Content starts

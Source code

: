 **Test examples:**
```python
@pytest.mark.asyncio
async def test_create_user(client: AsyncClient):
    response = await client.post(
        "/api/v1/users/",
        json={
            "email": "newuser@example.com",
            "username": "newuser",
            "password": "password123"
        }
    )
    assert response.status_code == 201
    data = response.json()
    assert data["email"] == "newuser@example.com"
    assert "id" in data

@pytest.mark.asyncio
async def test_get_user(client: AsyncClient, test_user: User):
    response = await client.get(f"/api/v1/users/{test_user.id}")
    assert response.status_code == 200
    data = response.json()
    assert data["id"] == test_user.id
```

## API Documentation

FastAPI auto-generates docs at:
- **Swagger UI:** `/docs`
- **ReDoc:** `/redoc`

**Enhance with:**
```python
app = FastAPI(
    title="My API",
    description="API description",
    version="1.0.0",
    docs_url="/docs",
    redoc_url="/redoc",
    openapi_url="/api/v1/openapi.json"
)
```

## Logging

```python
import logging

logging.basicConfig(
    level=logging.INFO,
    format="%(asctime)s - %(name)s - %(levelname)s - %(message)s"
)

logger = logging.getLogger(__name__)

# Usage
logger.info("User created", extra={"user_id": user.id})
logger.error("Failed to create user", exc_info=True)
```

Content ends
Content starts

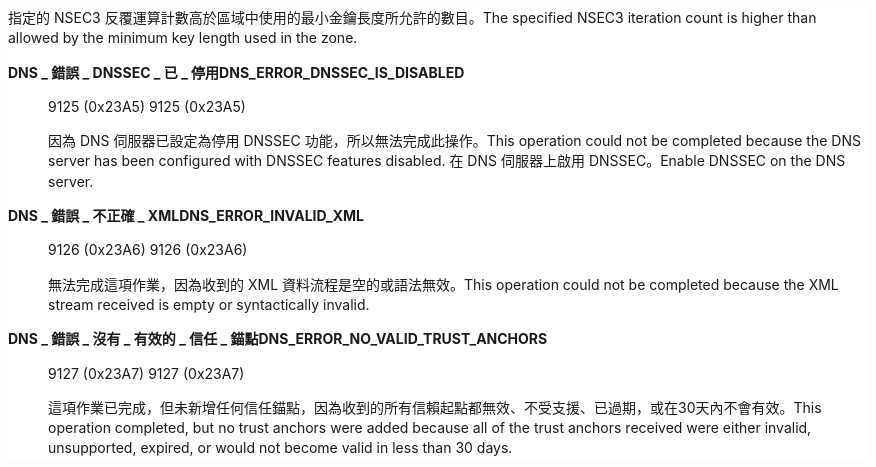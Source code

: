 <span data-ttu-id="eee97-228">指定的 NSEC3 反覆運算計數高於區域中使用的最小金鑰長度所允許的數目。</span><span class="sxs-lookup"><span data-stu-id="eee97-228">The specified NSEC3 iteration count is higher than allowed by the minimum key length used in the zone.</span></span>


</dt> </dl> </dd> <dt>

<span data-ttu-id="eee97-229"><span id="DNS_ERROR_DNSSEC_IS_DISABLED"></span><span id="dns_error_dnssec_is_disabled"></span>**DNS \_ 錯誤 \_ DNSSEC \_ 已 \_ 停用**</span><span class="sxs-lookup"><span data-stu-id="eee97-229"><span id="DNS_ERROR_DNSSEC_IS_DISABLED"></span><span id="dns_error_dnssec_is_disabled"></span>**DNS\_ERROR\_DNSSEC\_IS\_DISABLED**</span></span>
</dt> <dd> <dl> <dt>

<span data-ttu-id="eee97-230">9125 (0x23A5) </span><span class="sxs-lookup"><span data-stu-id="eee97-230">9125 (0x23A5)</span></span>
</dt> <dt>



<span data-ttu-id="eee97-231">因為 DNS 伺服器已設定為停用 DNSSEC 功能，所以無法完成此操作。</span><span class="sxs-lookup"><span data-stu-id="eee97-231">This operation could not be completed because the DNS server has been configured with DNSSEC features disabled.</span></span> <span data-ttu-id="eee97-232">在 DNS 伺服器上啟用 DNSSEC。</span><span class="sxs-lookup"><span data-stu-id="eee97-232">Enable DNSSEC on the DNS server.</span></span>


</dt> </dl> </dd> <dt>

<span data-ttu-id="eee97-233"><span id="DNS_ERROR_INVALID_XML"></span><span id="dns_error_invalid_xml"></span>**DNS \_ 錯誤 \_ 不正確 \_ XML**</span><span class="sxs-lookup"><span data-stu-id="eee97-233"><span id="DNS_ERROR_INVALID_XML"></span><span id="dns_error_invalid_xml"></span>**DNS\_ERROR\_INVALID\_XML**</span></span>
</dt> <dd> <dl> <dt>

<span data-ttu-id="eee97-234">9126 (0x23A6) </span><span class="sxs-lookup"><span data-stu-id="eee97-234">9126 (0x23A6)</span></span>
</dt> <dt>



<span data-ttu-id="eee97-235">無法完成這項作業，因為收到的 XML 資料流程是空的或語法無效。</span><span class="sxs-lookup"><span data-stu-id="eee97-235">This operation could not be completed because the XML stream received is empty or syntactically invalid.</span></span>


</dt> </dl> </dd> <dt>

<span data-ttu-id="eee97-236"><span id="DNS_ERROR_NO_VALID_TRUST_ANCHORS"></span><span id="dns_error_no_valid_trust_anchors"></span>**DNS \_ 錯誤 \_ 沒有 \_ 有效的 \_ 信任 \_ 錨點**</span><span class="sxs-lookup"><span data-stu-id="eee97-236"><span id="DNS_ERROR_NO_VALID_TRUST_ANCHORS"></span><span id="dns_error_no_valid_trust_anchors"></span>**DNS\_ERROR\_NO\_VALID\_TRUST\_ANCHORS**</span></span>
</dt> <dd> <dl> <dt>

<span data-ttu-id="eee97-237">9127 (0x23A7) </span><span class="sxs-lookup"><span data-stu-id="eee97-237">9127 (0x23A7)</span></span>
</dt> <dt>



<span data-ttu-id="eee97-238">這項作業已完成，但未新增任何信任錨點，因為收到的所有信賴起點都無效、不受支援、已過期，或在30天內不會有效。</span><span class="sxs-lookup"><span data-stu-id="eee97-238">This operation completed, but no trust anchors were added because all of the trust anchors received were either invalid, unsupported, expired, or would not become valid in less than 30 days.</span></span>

Content ends

**Directions for this task**
Every line that includes "newuser" must be copied from the material above.

**Result of the exercise**
            "email": "newuser@example.com",
            "username": "newuser",
    assert data["email"] == "newuser@example.com"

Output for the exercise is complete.